Hereafter, a description will be given of the embodiments of the present invention with reference to the drawings.

BRIEF DESCRIPTION OF DRAWINGS

FIG. 1 is a diagram of a state in which a viscous vibration-damping wall in accordance with the invention is installed on a main frame structure;

FIG. 2a is an enlarged cross-sectional view of a portions of the viscous vibration-damping wall according to the present invention and as illustrated in part in FIG. 2b;

FIG. 2b is an enlarged cross-sectional view illustrating further portions viscous vibration-damping wall including the portions illustrated in FIG. 2a;

FIG. 3 is a perspective view of the viscous vibration-damping wall in accordance with the invention;

FIG. 4 is a diagram of a state in which the viscous vibration-damping wall is fixed to an upper-floor girder;

FIG. 5 is a diagram of another state in which the viscous vibration-damping wall is fixed to the upper-floor girder;

FIG. 6 is an exploded view of installation of the viscous vibration-damping wall in accordance with the invention;

FIG. 7 is a diagram of a state in which another viscous vibration-damping wall in accordance with the invention is installed on the main frame structure;

FIG. 8a is a cross-sectional view of a portion of another viscous vibration-damping wall in accordance with the invention;

FIG. 8b is a reduced cross-sectional view of the viscous vibration-damping wall portion illustrated in FIG. 8a;

FIG. 9 is a diagram of a state in which still another viscous vibration-damping wall in accordance with the invention is installed on the main frame structure;

FIG. 10a is a cross-sectional view of various portions of the other viscous vibration-damping wall in accordance with the invention;

FIG. 10b is an enlarged fragmentary cross-sectional view of a portion of the wall of FIG. 10a;

FIG. 11 is a diagram of a state of installation in which a plurality of viscous vibration-damping walls are installed in a juxtaposed manner on the main frame structure in accordance with the invention;

FIG. 12 is a diagram of another state of installation in which a plurality of viscous vibration-damping walls are juxtaposed;

FIGS. 13a and 13b are respective fragmentary side elevational and cross-sectional views illustrating a state of the conventional installation of a viscous vibration-damping wall; and

FIGS. 14a and 14b are respective elevation and cross-sectional views of another state of the conventional installation of a viscous vibration-damping wall.

EMBODIMENTS

FIG. 1 is an elevational view of a state in which a viscous vibration-damping wall in accordance with the invention is installed on a main frame structure.

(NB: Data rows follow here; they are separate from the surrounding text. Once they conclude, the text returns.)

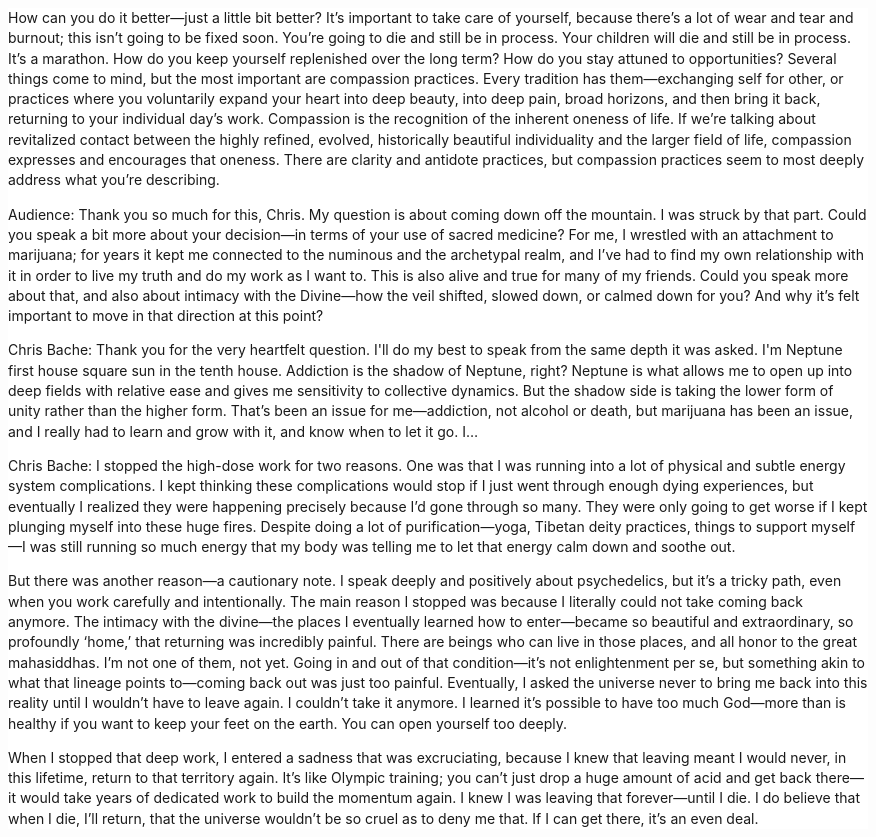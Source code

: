 How can you do it better—just a little bit better? It’s important to take care of yourself, because there’s a lot of wear and tear and burnout; this isn’t going to be fixed soon. You’re going to die and still be in process. Your children will die and still be in process. It’s a marathon. How do you keep yourself replenished over the long term? How do you stay attuned to opportunities? Several things come to mind, but the most important are compassion practices. Every tradition has them—exchanging self for other, or practices where you voluntarily expand your heart into deep beauty, into deep pain, broad horizons, and then bring it back, returning to your individual day’s work. Compassion is the recognition of the inherent oneness of life. If we’re talking about revitalized contact between the highly refined, evolved, historically beautiful individuality and the larger field of life, compassion expresses and encourages that oneness. There are clarity and antidote practices, but compassion practices seem to most deeply address what you’re describing.

Audience: 
Thank you so much for this, Chris. My question is about coming down off the mountain. I was struck by that part. Could you speak a bit more about your decision—in terms of your use of sacred medicine? For me, I wrestled with an attachment to marijuana; for years it kept me connected to the numinous and the archetypal realm, and I’ve had to find my own relationship with it in order to live my truth and do my work as I want to. This is also alive and true for many of my friends. Could you speak more about that, and also about intimacy with the Divine—how the veil shifted, slowed down, or calmed down for you? And why it’s felt important to move in that direction at this point?

Chris Bache: 
Thank you for the very heartfelt question. I'll do my best to speak from the same depth it was asked. I'm Neptune first house square sun in the tenth house. Addiction is the shadow of Neptune, right? Neptune is what allows me to open up into deep fields with relative ease and gives me sensitivity to collective dynamics. But the shadow side is taking the lower form of unity rather than the higher form. That’s been an issue for me—addiction, not alcohol or death, but marijuana has been an issue, and I really had to learn and grow with it, and know when to let it go. I…

Chris Bache: I stopped the high-dose work for two reasons. One was that I was running into a lot of physical and subtle energy system complications. I kept thinking these complications would stop if I just went through enough dying experiences, but eventually I realized they were happening precisely because I’d gone through so many. They were only going to get worse if I kept plunging myself into these huge fires. Despite doing a lot of purification—yoga, Tibetan deity practices, things to support myself—I was still running so much energy that my body was telling me to let that energy calm down and soothe out.

But there was another reason—a cautionary note. I speak deeply and positively about psychedelics, but it’s a tricky path, even when you work carefully and intentionally. The main reason I stopped was because I literally could not take coming back anymore. The intimacy with the divine—the places I eventually learned how to enter—became so beautiful and extraordinary, so profoundly ‘home,’ that returning was incredibly painful. There are beings who can live in those places, and all honor to the great mahasiddhas. I’m not one of them, not yet. Going in and out of that condition—it’s not enlightenment per se, but something akin to what that lineage points to—coming back out was just too painful. Eventually, I asked the universe never to bring me back into this reality until I wouldn’t have to leave again. I couldn’t take it anymore. I learned it’s possible to have too much God—more than is healthy if you want to keep your feet on the earth. You can open yourself too deeply.

When I stopped that deep work, I entered a sadness that was excruciating, because I knew that leaving meant I would never, in this lifetime, return to that territory again. It’s like Olympic training; you can’t just drop a huge amount of acid and get back there—it would take years of dedicated work to build the momentum again. I knew I was leaving that forever—until I die. I do believe that when I die, I’ll return, that the universe wouldn’t be so cruel as to deny me that. If I can get there, it’s an even deal.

A viscous vibration-damping wall 1 is disposed in a plane of structure 5 which is formed by a pair of pillars 2, a lower-floor girder 3, and an upper-floor girder 4, and is joined to the lower-floor girder 3 and the upper-floor girder 4, respectively.

At a lower end of the viscous vibration-damping wall 1, a joining member 7 is attached to a central portion of a base plate 6 and is provided with high-strength bolt hole portions, and a pair of gusset plates 8 are suspended in the same direction as that of an intermediate plate from the base plate 6 at positions close to side end portions of the viscous vibration-damping wall 1 on both sides of the joining member 7. The length of the gusset plates 8 is set to be a dimension shorter than that of the joining member 7, and the arrangement provided is such that the self-weight of the viscous vibration-damping wall is received by the joining member 7 formed integrally with the base plate.

In addition, a pair of gusset plates 10 having the same length as the gusset plates 8 are also suspended orthogonally from a pair of flange plates 9, respectively.

Although the viscous vibration-damping wall 1 may be directly mounted on the lower-floor girder 3 provided with base-plate connecting hole portions and embedded gusset plates, in this embodiment a description will be given of the viscous vibration-damping wall which is provided with a rising metal plate for the reason which will be described later.

A flat plate 12 corresponding to the joining member 7 of the viscous vibration-damping wall 1 is welded to a rising metal plate 11 welded to a flange surface of the lower-floor girder 3, and is provided with high-strength bolt hole portions for connection to the joining member.

A pair of gusset plates 13 opposing the gusset plates 8 suspended from the base plate 6 as well as a pair of gusset plates 14 opposing the gusset plates 10 suspended from the flange plates 9 are embedded on both sides of the rising metal plate 11.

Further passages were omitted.